Episode 15: Divorced from Reality, Part 1

Fair warning: Long Blog Post. If you have something immediately important to do, do it now, then come back.

Back already? Great.

Hot on the heels of the RH Bill issue (discussed thoroughly here, here and here in this blog) comes now HB 1799, “An Act Introducing Divorce In The Philippines.” As expected, this bill has met strong opposition by the Catholic Church. And so once again I must take up the cudgels against my Church and sermon it one more time.

(A quick aside. A longtime acquaintance of mine, micketymoc (who you can follow on his Twitter account, just because he’s a guy brimming with awesome), recently described me as “the last Catholic who believes in the primacy of conscience over obedience to the Church.” I corrected him, saying that I believe in the primacy of conscience over obedience to the CBCP. For me, what is at issue here is not the Catholic teaching on the sanctity of marriage, but the issue of non-proselytization and the imposition of Catholic morality by way of politics and legislation. I’ve said it before, and I’ll say it again. This is not how the Catholic Church operates, and for the CBCP to say otherwise, either by explicit claim or by implication through their actions, is a blatant abandonment of their duty to the Catholic lay community to be moral compasses and spiritual guides.)

Rather than discuss the factual bases for introducing the Divorce Bill (which is evident in the Explanatory note of Reps. Ilagan and de Jesus, as well as various other sources online), I am going to discuss the legal arguments surrounding the Divorce Bill.

Chief of the objections against the Divorce Bill is that it is proscribed by the Constitution. Jo Imbong, to no one’s surprise, says so, as does Ilocos Norte Rep. Rodolfo Fariñas and Sen. Jinggoy Estrada. Are they correct? The relevant Constitutional provisions read:

Sec. 12, Art II. The State recognizes the sanctity of family life and shall protect and strengthen the family as a basic autonomous social institution. It shall equally protect the life of the mother and the life of the unborn from conception. The natural and primary right and duty of parents in the rearing of the youth for civic efficiency and the development of moral character shall receive the support of the Government.

Sec. 1, Art XV. The State recognizes the Filipino family as the foundation of the nation. Accordingly, it shall strengthen its solidarity and actively promote its total development.

Sec. 2, Art XV. Marriage, as an inviolable social institution, is the foundation of the family and shall be protected by the State.

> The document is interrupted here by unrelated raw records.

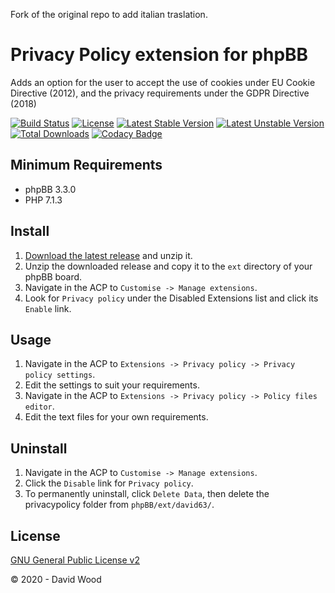 Fork of the original repo to add italian traslation.

# Privacy Policy extension for phpBB

Adds an option for the user to accept the use of cookies under EU Cookie Directive (2012), and the privacy requirements under the GDPR Directive (2018)

[![Build Status](https://travis-ci.com/david63/privacypolicy.svg?branch=master)](https://travis-ci.com/david63/privacypolicy)
[![License](https://poser.pugx.org/david63/privacypolicy/license)](https://packagist.org/packages/david63/privacypolicy)
[![Latest Stable Version](https://poser.pugx.org/david63/privacypolicy/v/stable)](https://packagist.org/packages/david63/privacypolicy)
[![Latest Unstable Version](https://poser.pugx.org/david63/privacypolicy/v/unstable)](https://packagist.org/packages/david63/privacypolicy)
[![Total Downloads](https://poser.pugx.org/david63/privacypolicy/downloads)](https://packagist.org/packages/david63/privacypolicy)
[![Codacy Badge](https://api.codacy.com/project/badge/Grade/376996688bed4155a1c458fc7913af86)](https://www.codacy.com/manual/david63/privacypolicy?utm_source=github.com&amp;utm_medium=referral&amp;utm_content=david63/privacypolicy&amp;utm_campaign=Badge_Grade)

## Minimum Requirements
* phpBB 3.3.0
* PHP 7.1.3

## Install
1. [Download the latest release](https://github.com/david63/privacypolicy/archive/3.2.zip) and unzip it.
2. Unzip the downloaded release and copy it to the `ext` directory of your phpBB board.
3. Navigate in the ACP to `Customise -> Manage extensions`.
4. Look for `Privacy policy` under the Disabled Extensions list and click its `Enable` link.

## Usage
1. Navigate in the ACP to `Extensions -> Privacy policy -> Privacy policy settings`.
2. Edit the settings to suit your requirements.
3. Navigate in the ACP to `Extensions -> Privacy policy -> Policy files editor`.
4. Edit the text files for your own requirements.

## Uninstall
1. Navigate in the ACP to `Customise -> Manage extensions`.
2. Click the `Disable` link for `Privacy policy`.
3. To permanently uninstall, click `Delete Data`, then delete the privacypolicy folder from `phpBB/ext/david63/`.

## License
[GNU General Public License v2](http://opensource.org/licenses/GPL-2.0)

© 2020 - David Wood

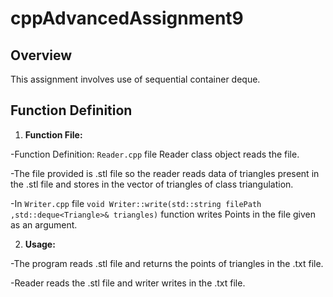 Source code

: # cppAdvancedAssignment9
 
## Overview
 
This assignment involves use of sequential container deque.
 
## Function Definition
 
1. **Function File:**

-Function Definition: `Reader.cpp` file Reader class object reads the file.

-The file provided is .stl file so the reader reads data of triangles present in the .stl file and stores in the vector of triangles of class triangulation.

-In `Writer.cpp` file `void Writer::write(std::string filePath ,std::deque<Triangle>& triangles)` function writes Points in the file given as an argument.

2. **Usage:**

-The program reads .stl file and returns the points of triangles in the .txt file.

-Reader reads the .stl file and writer writes in the .txt file.
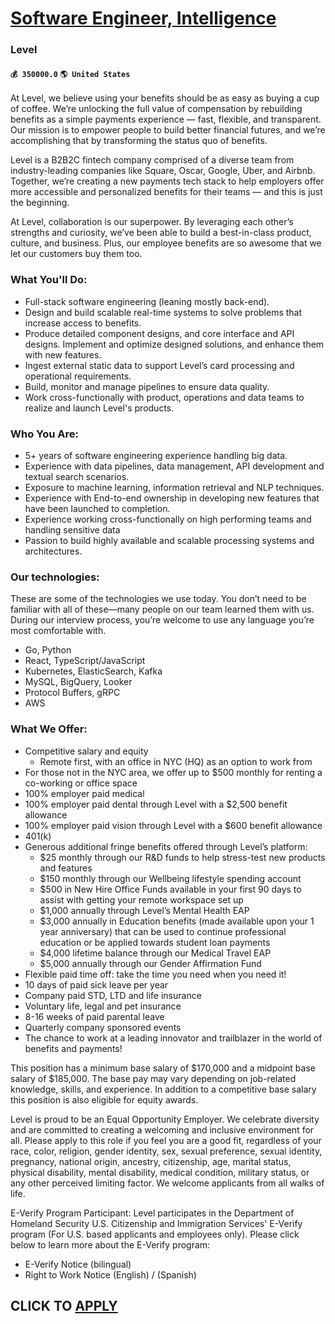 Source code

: # [Software Engineer, Intelligence](https://www.remotewlb.com/apply/software-engineer-intelligence-56906)  
### Level  
#### `💰 350000.0` `🌎 United States`  

At Level, we believe using your benefits should be as easy as buying a cup of coffee. We’re unlocking the full value of compensation by rebuilding benefits as a simple payments experience — fast, flexible, and transparent. Our mission is to empower people to build better financial futures, and we’re accomplishing that by transforming the status quo of benefits.

Level is a B2B2C fintech company comprised of a diverse team from industry-leading companies like Square, Oscar, Google, Uber, and Airbnb. Together, we’re creating a new payments tech stack to help employers offer more accessible and personalized benefits for their teams — and this is just the beginning.

At Level, collaboration is our superpower. By leveraging each other’s strengths and curiosity, we’ve been able to build a best-in-class product, culture, and business. Plus, our employee benefits are so awesome that we let our customers buy them too.

### What You'll Do:

  * Full-stack software engineering (leaning mostly back-end).
  * Design and build scalable real-time systems to solve problems that increase access to benefits.
  * Produce detailed component designs, and core interface and API designs. Implement and optimize designed solutions, and enhance them with new features.
  * Ingest external static data to support Level’s card processing and operational requirements.
  * Build, monitor and manage pipelines to ensure data quality.
  * Work cross-functionally with product, operations and data teams to realize and launch Level's products.

### Who You Are:

  * 5+ years of software engineering experience handling big data.
  * Experience with data pipelines, data management, API development and textual search scenarios.
  * Exposure to machine learning, information retrieval and NLP techniques.
  * Experience with End-to-end ownership in developing new features that have been launched to completion.
  * Experience working cross-functionally on high performing teams and handling sensitive data
  * Passion to build highly available and scalable processing systems and architectures.

### Our technologies:

These are some of the technologies we use today. You don’t need to be familiar with all of these—many people on our team learned them with us. During our interview process, you’re welcome to use any language you’re most comfortable with.

  * Go, Python
  * React, TypeScript/JavaScript
  * Kubernetes, ElasticSearch, Kafka
  * MySQL, BigQuery, Looker
  * Protocol Buffers, gRPC
  * AWS

### What We Offer:

  * Competitive salary and equity
    * Remote first, with an office in NYC (HQ) as an option to work from
  * For those not in the NYC area, we offer up to $500 monthly for renting a co-working or office space
  * 100% employer paid medical
  * 100% employer paid dental through Level with a $2,500 benefit allowance
  * 100% employer paid vision through Level with a $600 benefit allowance
  * 401(k)
  * Generous additional fringe benefits offered through Level’s platform:
    * $25 monthly through our R&D funds to help stress-test new products and features
    * $150 monthly through our Wellbeing lifestyle spending account
    * $500 in New Hire Office Funds available in your first 90 days to assist with getting your remote workspace set up
    * $1,000 annually through Level’s Mental Health EAP
    * $3,000 annually in Education benefits (made available upon your 1 year anniversary) that can be used to continue professional education or be applied towards student loan payments
    * $4,000 lifetime balance through our Medical Travel EAP
    * $5,000 annually through our Gender Affirmation Fund
  * Flexible paid time off: take the time you need when you need it!
  * 10 days of paid sick leave per year
  * Company paid STD, LTD and life insurance
  * Voluntary life, legal and pet insurance
  * 8-16 weeks of paid parental leave
  * Quarterly company sponsored events
  * The chance to work at a leading innovator and trailblazer in the world of benefits and payments!

This position has a minimum base salary of $170,000 and a midpoint base salary of $185,000. The base pay may vary depending on job-related knowledge, skills, and experience. In addition to a competitive base salary this position is also eligible for equity awards.

Level is proud to be an Equal Opportunity Employer. We celebrate diversity and are committed to creating a welcoming and inclusive environment for all. Please apply to this role if you feel you are a good fit, regardless of your race, color, religion, gender identity, sex, sexual preference, sexual identity, pregnancy, national origin, ancestry, citizenship, age, marital status, physical disability, mental disability, medical condition, military status, or any other perceived limiting factor. We welcome applicants from all walks of life.

E-Verify Program Participant: Level participates in the Department of Homeland Security U.S. Citizenship and Immigration Services' E-Verify program (For U.S. based applicants and employees only). Please click below to learn more about the E-Verify program:

  * E-Verify Notice (bilingual)
  * Right to Work Notice (English) / (Spanish)

  
## CLICK TO [APPLY](https://www.remotewlb.com/apply/software-engineer-intelligence-56906)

At first glance, it may appear to be an open-shut case. After all, divorce terminates a marriage, and the concept of termination does go against the idea that marriage is an inviolable social institution, and that it will be protected by the State. Case closed, petition dismissed?

I think not.

Many anti-divorce writers immediately point to Sec. 2, Art. XV to claim that the 1987 Constitution proscribes divorce. They usually mention the “inviolable social institution” phrase, focusing on the word “inviolable” to support their stance. This, I believe, is the fatal flaw of their position.

The phrase “inviolable social institution” is not “plain language,” strictly speaking, and thus cannot be interpreted in that manner. Where did it come from? A review of the Constitutional Commission records will surprise you.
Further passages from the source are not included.